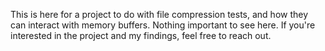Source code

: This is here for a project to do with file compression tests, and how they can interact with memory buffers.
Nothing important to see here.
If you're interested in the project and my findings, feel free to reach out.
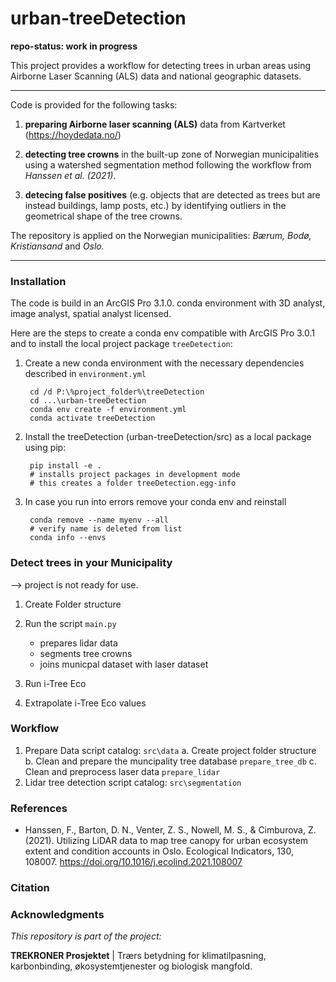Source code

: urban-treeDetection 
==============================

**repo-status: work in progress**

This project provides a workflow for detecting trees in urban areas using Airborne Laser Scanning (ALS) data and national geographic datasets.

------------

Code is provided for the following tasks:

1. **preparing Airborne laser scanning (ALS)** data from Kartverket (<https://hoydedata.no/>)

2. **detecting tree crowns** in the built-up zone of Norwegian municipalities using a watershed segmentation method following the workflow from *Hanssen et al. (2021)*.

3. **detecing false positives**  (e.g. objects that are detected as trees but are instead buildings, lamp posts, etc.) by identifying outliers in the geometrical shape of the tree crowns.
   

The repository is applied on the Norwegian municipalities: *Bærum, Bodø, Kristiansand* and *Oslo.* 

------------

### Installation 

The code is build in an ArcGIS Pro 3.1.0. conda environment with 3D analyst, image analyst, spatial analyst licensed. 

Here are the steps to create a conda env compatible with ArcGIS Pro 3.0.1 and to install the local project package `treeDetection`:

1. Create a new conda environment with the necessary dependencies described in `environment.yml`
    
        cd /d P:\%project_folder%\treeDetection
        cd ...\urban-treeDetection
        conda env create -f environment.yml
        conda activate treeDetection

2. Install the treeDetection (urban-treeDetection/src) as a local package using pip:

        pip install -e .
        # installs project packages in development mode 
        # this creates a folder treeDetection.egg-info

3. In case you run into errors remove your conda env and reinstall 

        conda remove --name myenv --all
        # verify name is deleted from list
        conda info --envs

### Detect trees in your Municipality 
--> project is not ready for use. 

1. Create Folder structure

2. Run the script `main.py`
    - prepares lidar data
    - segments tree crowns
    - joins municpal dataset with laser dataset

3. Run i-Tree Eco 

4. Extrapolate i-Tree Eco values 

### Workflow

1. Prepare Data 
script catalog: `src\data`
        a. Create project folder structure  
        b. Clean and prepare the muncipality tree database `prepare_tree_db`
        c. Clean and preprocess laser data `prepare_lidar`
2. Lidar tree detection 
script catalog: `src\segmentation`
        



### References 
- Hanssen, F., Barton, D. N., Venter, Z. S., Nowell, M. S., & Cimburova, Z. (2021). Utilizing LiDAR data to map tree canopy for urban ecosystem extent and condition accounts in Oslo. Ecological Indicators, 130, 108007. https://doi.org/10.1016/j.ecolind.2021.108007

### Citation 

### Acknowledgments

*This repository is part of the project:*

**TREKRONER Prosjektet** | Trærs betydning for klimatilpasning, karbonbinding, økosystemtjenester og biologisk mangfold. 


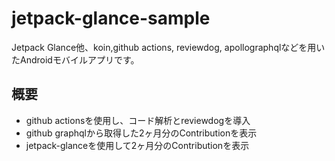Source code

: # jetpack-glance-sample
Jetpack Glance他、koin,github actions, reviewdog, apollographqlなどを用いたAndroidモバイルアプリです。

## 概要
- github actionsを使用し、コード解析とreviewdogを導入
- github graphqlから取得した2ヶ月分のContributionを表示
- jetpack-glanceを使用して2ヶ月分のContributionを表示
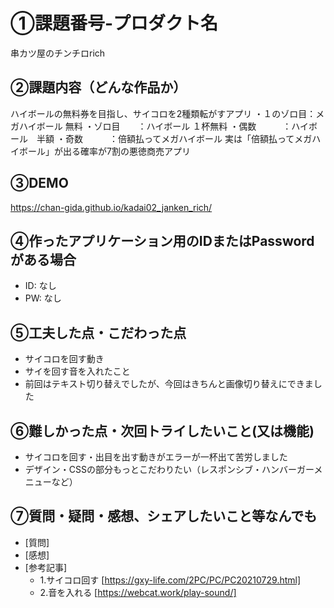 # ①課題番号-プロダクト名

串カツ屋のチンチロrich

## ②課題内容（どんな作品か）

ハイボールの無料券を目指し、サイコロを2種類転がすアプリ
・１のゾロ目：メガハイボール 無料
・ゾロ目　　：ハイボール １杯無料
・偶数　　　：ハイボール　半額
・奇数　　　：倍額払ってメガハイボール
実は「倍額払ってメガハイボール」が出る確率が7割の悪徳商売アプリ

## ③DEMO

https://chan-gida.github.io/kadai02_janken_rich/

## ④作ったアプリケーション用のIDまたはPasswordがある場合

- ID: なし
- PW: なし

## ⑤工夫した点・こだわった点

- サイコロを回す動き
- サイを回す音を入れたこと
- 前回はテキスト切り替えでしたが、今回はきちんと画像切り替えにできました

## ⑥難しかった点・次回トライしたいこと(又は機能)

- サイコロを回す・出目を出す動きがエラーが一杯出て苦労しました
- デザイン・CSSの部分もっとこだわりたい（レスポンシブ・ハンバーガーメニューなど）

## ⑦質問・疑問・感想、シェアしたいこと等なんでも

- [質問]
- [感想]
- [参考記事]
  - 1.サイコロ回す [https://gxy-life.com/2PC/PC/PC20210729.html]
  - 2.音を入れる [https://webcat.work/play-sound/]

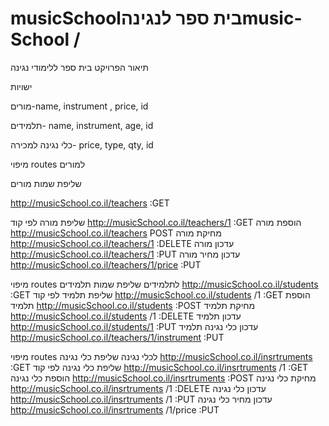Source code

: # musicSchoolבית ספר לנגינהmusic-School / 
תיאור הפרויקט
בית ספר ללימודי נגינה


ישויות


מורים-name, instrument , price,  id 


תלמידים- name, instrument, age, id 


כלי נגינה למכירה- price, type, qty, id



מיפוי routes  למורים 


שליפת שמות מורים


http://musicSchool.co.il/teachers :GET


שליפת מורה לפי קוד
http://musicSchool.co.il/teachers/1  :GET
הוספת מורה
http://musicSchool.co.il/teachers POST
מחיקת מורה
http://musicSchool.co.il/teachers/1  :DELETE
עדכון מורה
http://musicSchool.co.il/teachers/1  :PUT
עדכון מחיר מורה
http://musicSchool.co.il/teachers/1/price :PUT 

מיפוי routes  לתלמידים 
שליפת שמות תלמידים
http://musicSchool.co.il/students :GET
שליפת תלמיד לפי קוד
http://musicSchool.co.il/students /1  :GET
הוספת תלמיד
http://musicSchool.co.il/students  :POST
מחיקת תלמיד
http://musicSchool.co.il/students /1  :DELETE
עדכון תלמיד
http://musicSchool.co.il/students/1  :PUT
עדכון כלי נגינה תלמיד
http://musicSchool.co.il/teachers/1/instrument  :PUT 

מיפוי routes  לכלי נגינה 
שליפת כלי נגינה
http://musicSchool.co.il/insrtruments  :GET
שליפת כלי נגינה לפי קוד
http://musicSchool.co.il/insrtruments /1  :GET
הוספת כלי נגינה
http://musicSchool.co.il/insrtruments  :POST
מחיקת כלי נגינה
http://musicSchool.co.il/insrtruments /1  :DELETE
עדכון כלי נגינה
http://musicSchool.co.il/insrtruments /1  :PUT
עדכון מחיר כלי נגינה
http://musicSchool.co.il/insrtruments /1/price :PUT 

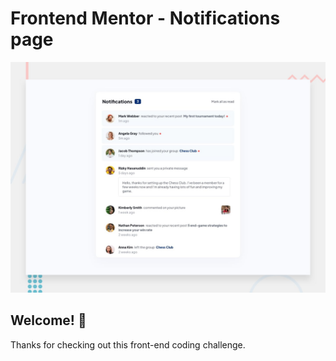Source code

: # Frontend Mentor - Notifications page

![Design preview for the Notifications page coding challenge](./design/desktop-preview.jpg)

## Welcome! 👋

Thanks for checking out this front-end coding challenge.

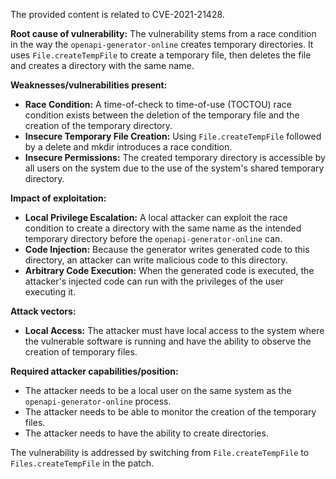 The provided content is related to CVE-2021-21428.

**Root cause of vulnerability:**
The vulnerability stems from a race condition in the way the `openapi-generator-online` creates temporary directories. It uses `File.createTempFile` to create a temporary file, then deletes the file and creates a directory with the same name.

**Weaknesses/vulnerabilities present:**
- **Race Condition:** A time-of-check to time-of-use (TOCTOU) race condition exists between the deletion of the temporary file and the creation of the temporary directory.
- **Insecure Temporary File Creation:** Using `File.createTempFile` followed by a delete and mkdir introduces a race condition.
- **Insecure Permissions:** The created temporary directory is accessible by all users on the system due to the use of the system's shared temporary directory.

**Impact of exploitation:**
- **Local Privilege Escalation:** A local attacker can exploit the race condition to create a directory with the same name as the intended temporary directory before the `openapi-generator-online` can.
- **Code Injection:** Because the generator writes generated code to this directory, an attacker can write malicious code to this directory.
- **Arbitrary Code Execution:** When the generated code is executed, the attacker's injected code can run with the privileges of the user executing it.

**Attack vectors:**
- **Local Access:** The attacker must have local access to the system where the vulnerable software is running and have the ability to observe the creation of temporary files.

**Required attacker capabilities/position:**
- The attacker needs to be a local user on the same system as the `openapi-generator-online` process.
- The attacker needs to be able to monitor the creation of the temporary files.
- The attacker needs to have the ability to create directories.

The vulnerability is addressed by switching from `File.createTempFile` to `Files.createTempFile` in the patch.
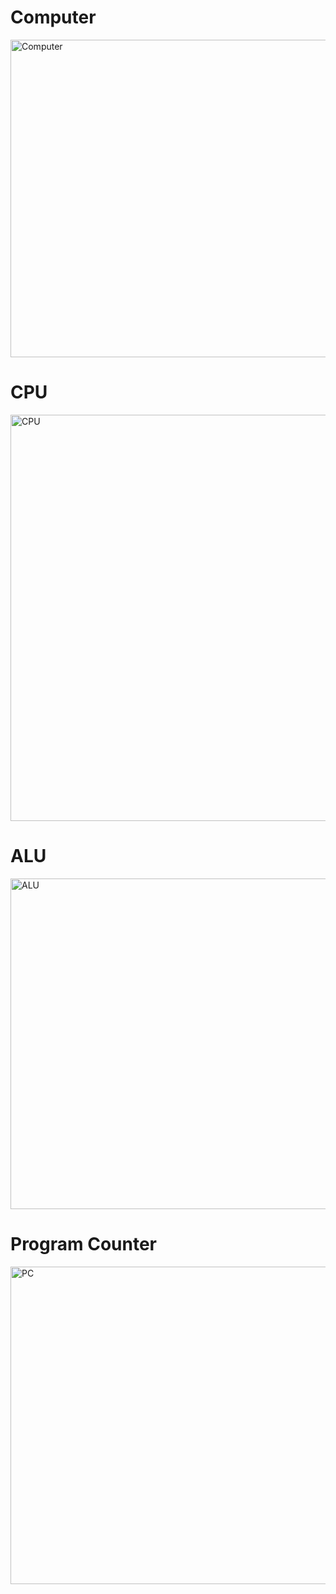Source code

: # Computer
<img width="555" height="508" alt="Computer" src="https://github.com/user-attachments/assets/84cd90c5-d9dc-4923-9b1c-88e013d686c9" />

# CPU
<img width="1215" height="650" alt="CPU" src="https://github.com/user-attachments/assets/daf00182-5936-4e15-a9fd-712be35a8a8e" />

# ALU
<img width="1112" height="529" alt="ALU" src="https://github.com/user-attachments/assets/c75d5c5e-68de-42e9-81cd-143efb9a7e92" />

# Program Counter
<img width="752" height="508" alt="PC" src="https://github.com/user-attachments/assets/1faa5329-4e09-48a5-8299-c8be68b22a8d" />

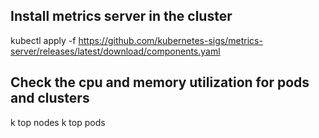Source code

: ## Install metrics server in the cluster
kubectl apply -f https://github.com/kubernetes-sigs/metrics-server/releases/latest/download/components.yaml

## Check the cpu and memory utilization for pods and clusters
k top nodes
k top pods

Exercise details: What lines of the material above hold the string "倍額払ってメガハイボール"? Please copy them.

Solution:
・奇数　　　：倍額払ってメガハイボール
実は「倍額払ってメガハイボール」が出る確率が7割の悪徳商売アプリ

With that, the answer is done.